Софийная  Русь, выразившая свои глубокие догматические прозрения в церковном зодчестве, в новгородской иконе, в особом тоне святости северных подвижников, оказалась чужда Логоса. По мнению Федотова, «этот паралич языка  еще усилился со времени  ее бегства с просторов Приднепровья»(2).

    Культура, история которой началась с перевода, была обречена снова стать «переводной» при Петре 1 и пробавляться немецкими переводами «до сих пор». Пути Запада и Руси разошлись, Запад отгородился «железной угрозой меченосцев», а Русь обратилась лицом в Востоку, где не было  культуры, но были пустынные пространства. Отсюда второй тяжелый дар, положивший  начало истории бродячей Руси, — пространство.
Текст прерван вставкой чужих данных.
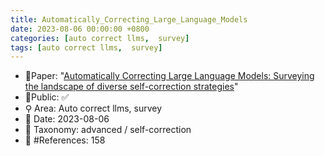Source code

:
 ```yaml
---
title: Automatically_Correcting_Large_Language_Models
date: 2023-08-06 00:00:00 +0800
categories: [auto correct llms,  survey]
tags: [auto correct llms,  survey]
---
```


- 📙Paper: "[Automatically Correcting Large Language Models: Surveying the landscape of diverse self-correction strategies](https://www.semanticscholar.org/paper/Automatically-Correcting-Large-Language-Models%3A-the-Pan-Saxon/a88a71d213447f4c0ac8949cd150d13956316526)"
- 🔑Public: ✅
- ⚲ Area: Auto correct llms,  survey
- 📅 Date: 2023-08-06
- 🔎 Taxonomy: advanced / self-correction
- 📝 #References: 158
    В  федотовском понимании интеллектуальной нищеты Древней Руси некоторые исследователи отмечают «бесспорный факт» влияния западной  науки(3), причину отрицания «бесспорных творческих достижений древнерусских церковных писателей» и противоречивых оценок тех или иных  церковных авторов(4). Действительно, взгляд Федотова есть взгляд «русского европейца», который смотрит на русскую культуру с позиции внутреннего отстранения и мысленно видит ее европейский фасад. Но надо  признать, что схема Федотова не однозначна. Он отказывается от наивно-органического истолкования древнерусской культуры, свойственного славянофильству, и не следует западничеству чаадаевского типа. Полифоническое  видение Федотова открывает «органично-катастрофический» процесс русской истории в противоречивом единстве постепенности и прерывности, заимствованного и почвенного. Вообще весь путь России мыслится Федотовым  как каскад расколов, завершающийся зловещей трещиной  революции, через которую он хочет перебросить культурный  мост, чтобы перевести «на сторону» будущего все, что осталось живо  «на стороне» прошлого. Преодолеть антиномизм органичности и катастрофичности Федотову трудно, да он часто и не стремится к этому.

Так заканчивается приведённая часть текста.